=== Given records ===
========

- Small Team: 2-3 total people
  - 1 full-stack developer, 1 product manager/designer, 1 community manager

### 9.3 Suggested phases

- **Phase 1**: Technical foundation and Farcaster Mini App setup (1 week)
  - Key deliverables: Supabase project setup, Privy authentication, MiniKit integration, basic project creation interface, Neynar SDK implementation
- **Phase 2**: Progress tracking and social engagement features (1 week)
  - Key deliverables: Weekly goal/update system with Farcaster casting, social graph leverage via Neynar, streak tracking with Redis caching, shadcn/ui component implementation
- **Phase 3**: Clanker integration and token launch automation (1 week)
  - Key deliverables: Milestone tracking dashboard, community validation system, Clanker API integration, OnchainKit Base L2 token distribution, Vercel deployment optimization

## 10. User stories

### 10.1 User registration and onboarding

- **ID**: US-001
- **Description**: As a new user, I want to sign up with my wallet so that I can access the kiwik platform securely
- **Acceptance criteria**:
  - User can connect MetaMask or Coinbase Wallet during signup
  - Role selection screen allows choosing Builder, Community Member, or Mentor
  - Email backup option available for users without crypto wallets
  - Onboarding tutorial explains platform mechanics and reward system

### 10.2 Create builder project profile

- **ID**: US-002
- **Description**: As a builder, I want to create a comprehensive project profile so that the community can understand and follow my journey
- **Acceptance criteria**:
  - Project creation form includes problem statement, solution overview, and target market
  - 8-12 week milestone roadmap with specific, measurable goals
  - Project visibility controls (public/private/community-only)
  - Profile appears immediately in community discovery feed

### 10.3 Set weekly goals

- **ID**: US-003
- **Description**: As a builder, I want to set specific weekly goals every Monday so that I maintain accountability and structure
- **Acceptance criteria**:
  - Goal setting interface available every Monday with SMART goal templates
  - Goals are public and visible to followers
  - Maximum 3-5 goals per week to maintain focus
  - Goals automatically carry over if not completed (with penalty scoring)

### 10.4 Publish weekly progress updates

========

=== Exercise goal ===
The answer must be every line of the data that holds the word "available".

=== Exercise result ===
  - Email backup option available for users without crypto wallets
  - Goal setting interface available every Monday with SMART goal templates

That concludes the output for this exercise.